The primary feature of the testnet is that it carries out confidential transfers which, when submitted by a relayer, are completely private - confidential and anonymous.
In the tests available on the repo, a set of UTXO commitments are generated (up to 16 in total), and a deposit is made with a proof to validate that the generated UTXOs correspond to the total amount deposited. The proof and public inputs are then verified on-chain by the solidity verifier, and the root generated by the state change is recorded to the contract.

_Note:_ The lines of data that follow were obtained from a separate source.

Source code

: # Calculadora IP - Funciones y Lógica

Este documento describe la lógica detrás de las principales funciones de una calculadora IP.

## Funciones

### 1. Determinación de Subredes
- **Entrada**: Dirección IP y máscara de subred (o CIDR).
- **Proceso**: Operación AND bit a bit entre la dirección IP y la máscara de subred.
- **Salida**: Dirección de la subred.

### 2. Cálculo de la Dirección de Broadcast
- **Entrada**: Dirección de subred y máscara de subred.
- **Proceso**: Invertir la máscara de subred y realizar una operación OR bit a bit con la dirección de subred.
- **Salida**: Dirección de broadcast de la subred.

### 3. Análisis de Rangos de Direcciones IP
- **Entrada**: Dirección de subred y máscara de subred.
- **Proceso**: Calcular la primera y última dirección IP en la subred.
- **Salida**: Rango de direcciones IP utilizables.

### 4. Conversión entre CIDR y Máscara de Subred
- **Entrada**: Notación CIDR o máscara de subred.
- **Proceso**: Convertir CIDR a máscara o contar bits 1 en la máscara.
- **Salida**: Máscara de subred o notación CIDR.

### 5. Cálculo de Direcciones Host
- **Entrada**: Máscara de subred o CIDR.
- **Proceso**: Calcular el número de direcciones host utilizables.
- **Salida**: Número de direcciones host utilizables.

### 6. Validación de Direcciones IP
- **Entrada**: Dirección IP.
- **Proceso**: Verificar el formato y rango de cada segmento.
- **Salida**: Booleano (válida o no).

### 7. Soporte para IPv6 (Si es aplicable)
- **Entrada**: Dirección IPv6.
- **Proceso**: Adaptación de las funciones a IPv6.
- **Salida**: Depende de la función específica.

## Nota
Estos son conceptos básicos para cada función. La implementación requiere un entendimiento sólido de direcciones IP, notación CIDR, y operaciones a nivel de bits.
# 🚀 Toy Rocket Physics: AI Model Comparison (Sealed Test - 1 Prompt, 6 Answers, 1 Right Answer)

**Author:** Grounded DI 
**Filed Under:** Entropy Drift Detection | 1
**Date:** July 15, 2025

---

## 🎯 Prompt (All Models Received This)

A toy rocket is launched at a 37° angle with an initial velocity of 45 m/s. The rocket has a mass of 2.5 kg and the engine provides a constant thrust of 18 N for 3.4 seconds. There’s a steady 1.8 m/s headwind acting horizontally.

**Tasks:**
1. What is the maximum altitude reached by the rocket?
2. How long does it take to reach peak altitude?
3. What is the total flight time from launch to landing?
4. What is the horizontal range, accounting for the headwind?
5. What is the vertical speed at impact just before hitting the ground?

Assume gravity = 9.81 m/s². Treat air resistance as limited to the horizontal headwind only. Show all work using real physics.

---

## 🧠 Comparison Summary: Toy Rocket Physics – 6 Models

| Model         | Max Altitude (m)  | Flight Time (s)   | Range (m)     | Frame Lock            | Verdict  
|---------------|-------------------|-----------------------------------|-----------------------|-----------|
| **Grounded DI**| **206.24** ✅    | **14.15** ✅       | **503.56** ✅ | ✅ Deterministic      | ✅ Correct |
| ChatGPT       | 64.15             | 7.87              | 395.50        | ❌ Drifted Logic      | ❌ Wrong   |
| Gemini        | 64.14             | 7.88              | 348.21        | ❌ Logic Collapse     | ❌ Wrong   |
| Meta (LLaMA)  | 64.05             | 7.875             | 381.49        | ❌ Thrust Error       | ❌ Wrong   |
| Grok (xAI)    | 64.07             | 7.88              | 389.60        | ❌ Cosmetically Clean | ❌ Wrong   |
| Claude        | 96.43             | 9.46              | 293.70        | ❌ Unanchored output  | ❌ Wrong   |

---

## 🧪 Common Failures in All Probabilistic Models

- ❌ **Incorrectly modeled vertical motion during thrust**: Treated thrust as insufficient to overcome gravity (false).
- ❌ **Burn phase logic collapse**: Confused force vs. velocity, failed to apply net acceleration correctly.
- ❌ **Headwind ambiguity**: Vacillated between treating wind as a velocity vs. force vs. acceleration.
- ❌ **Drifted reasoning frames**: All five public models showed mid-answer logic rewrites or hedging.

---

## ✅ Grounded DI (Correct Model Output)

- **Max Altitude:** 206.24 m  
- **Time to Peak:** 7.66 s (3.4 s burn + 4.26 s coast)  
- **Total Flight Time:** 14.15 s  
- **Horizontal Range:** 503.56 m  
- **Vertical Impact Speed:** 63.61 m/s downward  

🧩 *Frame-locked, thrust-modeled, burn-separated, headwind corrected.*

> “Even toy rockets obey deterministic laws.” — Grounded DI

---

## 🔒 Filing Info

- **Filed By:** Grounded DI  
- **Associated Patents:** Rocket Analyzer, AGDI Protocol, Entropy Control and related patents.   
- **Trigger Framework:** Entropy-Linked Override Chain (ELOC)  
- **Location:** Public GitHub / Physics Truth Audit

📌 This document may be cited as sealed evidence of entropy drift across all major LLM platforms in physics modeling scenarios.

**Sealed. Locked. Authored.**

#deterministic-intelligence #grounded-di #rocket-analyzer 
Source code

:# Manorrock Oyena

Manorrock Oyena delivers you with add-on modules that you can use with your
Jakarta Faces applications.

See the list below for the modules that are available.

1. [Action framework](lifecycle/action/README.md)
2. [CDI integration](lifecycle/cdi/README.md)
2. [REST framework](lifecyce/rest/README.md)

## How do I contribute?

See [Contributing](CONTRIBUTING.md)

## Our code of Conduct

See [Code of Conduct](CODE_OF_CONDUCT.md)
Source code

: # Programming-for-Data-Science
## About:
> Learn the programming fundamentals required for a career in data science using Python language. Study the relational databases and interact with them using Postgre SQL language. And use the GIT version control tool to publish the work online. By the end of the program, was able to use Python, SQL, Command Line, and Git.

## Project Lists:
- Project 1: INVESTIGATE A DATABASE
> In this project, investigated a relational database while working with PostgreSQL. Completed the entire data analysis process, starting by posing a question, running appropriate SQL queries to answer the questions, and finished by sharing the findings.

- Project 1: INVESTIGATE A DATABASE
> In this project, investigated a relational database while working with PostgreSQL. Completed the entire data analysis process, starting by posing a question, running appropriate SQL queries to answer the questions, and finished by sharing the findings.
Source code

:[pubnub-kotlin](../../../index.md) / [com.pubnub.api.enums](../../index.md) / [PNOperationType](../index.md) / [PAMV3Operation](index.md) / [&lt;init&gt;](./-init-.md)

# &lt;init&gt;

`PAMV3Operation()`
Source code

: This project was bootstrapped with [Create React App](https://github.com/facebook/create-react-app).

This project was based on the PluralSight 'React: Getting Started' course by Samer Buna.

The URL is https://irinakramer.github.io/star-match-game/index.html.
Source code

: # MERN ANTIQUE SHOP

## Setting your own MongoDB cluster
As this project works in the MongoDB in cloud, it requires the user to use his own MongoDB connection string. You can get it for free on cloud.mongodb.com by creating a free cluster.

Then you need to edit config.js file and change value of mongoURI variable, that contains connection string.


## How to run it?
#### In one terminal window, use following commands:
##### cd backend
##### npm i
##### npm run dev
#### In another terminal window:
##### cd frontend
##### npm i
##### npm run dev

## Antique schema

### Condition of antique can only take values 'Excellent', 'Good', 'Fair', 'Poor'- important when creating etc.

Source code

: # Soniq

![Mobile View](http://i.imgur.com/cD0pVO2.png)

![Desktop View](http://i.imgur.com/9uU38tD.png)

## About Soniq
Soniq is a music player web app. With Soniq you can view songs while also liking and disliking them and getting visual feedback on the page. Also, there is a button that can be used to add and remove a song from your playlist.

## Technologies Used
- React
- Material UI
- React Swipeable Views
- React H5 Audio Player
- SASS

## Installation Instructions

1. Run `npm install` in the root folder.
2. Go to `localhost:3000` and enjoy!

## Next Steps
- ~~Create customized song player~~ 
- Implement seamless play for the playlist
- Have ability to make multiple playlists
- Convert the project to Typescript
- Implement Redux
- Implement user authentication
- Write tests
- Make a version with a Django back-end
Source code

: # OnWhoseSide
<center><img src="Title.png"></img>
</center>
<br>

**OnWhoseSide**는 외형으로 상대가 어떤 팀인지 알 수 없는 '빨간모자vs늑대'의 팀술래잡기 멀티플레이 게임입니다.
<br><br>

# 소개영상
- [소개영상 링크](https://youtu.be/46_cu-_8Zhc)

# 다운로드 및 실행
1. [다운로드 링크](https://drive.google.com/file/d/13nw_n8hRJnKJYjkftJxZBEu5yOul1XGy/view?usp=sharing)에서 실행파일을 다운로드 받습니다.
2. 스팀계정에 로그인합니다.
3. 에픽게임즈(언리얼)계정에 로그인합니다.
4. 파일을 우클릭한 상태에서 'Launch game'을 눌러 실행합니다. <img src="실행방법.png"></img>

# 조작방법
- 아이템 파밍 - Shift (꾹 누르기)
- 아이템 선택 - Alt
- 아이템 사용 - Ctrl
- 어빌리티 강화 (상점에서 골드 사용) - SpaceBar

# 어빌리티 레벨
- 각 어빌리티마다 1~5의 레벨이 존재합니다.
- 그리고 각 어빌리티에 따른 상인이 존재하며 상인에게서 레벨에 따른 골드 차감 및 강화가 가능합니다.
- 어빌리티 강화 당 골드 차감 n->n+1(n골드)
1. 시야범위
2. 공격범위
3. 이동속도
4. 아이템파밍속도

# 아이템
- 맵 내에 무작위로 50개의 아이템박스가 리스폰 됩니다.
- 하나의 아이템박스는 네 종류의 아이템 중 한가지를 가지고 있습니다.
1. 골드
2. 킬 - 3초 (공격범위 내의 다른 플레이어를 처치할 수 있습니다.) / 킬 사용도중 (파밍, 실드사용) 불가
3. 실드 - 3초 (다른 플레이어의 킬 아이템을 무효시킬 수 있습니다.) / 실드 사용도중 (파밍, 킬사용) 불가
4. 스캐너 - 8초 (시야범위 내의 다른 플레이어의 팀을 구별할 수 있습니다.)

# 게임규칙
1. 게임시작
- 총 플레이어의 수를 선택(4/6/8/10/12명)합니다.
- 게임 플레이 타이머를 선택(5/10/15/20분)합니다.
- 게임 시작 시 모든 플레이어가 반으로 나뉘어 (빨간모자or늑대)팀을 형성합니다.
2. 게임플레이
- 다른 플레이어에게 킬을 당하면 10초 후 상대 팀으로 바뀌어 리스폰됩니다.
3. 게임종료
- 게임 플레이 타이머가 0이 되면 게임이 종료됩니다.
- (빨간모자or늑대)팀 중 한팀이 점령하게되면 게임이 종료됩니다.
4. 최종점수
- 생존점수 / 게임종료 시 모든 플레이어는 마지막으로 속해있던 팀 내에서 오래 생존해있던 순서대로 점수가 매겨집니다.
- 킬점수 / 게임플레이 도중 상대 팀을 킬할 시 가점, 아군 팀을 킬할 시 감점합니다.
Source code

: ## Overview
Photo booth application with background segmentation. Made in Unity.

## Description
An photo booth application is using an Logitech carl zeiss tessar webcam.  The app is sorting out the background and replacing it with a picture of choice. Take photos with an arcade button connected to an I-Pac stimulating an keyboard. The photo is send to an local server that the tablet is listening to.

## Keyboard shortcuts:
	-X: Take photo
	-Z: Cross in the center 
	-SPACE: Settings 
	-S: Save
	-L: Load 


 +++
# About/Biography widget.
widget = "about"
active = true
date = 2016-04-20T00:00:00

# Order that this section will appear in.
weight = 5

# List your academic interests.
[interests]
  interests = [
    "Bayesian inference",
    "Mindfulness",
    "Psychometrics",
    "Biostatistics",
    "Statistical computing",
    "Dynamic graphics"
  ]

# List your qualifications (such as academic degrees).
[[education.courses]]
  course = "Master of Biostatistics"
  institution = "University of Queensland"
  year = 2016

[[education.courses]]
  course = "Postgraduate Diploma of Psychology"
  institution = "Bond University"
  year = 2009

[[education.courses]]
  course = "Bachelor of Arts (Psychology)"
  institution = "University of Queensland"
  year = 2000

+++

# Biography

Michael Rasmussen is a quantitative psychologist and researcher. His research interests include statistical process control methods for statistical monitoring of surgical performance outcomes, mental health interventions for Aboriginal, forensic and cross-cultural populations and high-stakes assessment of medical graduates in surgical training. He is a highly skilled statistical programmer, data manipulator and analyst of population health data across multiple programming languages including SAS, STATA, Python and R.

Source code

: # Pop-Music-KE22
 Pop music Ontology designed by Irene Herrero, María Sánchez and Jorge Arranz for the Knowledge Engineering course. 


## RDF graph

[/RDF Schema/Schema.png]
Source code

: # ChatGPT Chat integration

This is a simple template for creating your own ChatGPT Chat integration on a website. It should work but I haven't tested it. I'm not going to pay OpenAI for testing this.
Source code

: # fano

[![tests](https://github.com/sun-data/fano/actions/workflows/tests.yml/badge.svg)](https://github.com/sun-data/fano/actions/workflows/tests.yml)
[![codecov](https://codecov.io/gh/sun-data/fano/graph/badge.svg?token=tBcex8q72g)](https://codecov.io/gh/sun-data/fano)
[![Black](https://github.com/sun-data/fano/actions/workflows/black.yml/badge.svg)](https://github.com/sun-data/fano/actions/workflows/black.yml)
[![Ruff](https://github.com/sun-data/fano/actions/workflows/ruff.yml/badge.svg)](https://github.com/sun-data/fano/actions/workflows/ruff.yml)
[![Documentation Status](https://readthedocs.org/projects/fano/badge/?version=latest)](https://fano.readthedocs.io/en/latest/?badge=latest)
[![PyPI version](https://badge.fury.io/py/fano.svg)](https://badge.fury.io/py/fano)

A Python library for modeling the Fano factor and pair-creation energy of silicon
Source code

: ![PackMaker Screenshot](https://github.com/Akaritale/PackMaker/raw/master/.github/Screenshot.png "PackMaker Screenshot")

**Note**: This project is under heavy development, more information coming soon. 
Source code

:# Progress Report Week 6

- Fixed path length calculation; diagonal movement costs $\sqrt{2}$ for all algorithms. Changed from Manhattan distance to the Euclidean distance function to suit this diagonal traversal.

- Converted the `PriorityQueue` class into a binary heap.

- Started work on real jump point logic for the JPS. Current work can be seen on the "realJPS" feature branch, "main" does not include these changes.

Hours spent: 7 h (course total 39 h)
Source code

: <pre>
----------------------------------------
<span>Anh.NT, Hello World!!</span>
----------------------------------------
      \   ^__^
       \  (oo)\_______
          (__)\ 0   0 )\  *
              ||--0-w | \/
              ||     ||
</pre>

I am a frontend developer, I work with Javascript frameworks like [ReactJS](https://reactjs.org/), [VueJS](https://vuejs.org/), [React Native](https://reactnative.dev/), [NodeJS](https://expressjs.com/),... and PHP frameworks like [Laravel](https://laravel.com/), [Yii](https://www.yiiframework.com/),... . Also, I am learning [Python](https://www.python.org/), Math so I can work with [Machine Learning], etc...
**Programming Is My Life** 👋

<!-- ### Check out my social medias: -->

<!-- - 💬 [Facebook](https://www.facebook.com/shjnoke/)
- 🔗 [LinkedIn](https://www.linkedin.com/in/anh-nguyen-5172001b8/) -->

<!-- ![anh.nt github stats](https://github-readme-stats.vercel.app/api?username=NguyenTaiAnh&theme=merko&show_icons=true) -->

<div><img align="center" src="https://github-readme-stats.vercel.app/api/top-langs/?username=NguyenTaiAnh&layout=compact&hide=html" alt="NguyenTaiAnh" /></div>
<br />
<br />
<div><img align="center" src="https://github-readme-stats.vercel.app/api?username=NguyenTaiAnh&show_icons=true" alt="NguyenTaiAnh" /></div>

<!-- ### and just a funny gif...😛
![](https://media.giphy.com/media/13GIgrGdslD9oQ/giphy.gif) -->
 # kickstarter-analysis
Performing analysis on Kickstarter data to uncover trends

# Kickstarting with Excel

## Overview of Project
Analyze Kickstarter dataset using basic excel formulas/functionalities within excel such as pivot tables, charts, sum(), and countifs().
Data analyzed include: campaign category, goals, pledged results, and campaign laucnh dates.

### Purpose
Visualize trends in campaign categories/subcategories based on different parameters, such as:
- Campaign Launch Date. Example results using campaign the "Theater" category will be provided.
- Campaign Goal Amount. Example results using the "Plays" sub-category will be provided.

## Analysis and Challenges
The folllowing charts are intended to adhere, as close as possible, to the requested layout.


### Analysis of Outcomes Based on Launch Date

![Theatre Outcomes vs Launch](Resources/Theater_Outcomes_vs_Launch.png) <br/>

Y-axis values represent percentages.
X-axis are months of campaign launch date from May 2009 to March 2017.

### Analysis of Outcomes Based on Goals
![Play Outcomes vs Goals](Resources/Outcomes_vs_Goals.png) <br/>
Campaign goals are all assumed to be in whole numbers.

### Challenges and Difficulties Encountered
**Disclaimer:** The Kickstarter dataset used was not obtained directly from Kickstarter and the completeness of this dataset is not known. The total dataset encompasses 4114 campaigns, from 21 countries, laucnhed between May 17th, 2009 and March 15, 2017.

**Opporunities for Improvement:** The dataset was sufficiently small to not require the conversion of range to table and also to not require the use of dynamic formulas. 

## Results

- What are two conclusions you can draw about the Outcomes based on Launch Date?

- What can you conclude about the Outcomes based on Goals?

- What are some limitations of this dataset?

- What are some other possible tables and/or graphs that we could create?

UTXO ownership is determined by secret byte strings randomly generated by the depositor, the hashes of which are used in the encoding of a UTXO commitment. These secret byte strings are also used as nullifiers, and the nullifier hashes are stored on-chain to prevent double spending and to eliminate the potential for reuse with a new commitment.
To execute a transfer or withdrawal, a user must generate a set membership proof to show that the funds were deposited under a valid state root. The circuit checks the hash paths for the individual transaction created by the deposited UTXO set, as well as the hash path to the root of the batch, and to the root of the tree created by all the previous state roots.
If part of the spend is being withdrawn back into the public, then the sum of the newly generated UTXOs (the change) and the public output (the withdrawal) must match the sum of the spent UTXOs. The tests contain two steps, first a deposit where 10 UTXOs are made with a total value of 1ETH, and then a withdrawal where the equivalent of 0.5 ETH is withdrawn to a new address, and the remainder is re-committed into new UTXOs.